# Exercise objective
Print verbatim every line starting at the one that contains "can make/remove/browse directories" and ending at the final line of the records; include both endpoints.

# Provided data
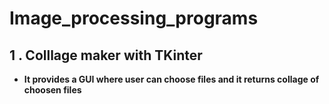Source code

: # Image_processing_programs

## 1 . Colllage maker with TKinter 
  - **It provides a GUI where user can choose files  and it returns collage of choosen files**
  
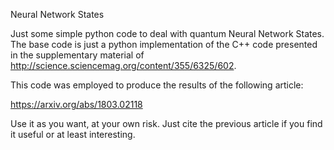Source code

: Neural Network States

Just some simple python code to deal with quantum Neural Network States. 
The base code is just a python implementation of the C++ code presented in 
the supplementary material of http://science.sciencemag.org/content/355/6325/602.

This code was employed to produce the results of the following article:

https://arxiv.org/abs/1803.02118

Use it as you want, at your own risk. Just cite the previous article if you
find it useful or at least interesting.
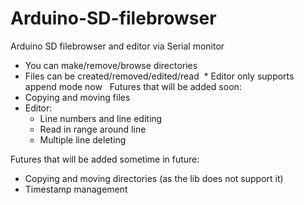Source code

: # Arduino-SD-filebrowser
Arduino SD filebrowser and editor via Serial monitor
* You can make/remove/browse directories
* Files can be created/removed/edited/read
  * Editor only supports append mode now
  
Futures that will be added soon:
* Copying and moving files
* Editor:
  * Line numbers and line editing
  * Read in range around line
  * Multiple line deleting

Futures that will be added sometime in future:
* Copying and moving directories (as the lib does not support it)
* Timestamp management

# Result for this task
* You can make/remove/browse directories
* Files can be created/removed/edited/read
  * Editor only supports append mode now
  
Futures that will be added soon:
* Copying and moving files
* Editor:
  * Line numbers and line editing
  * Read in range around line
  * Multiple line deleting

Futures that will be added sometime in future:
* Copying and moving directories (as the lib does not support it)
* Timestamp management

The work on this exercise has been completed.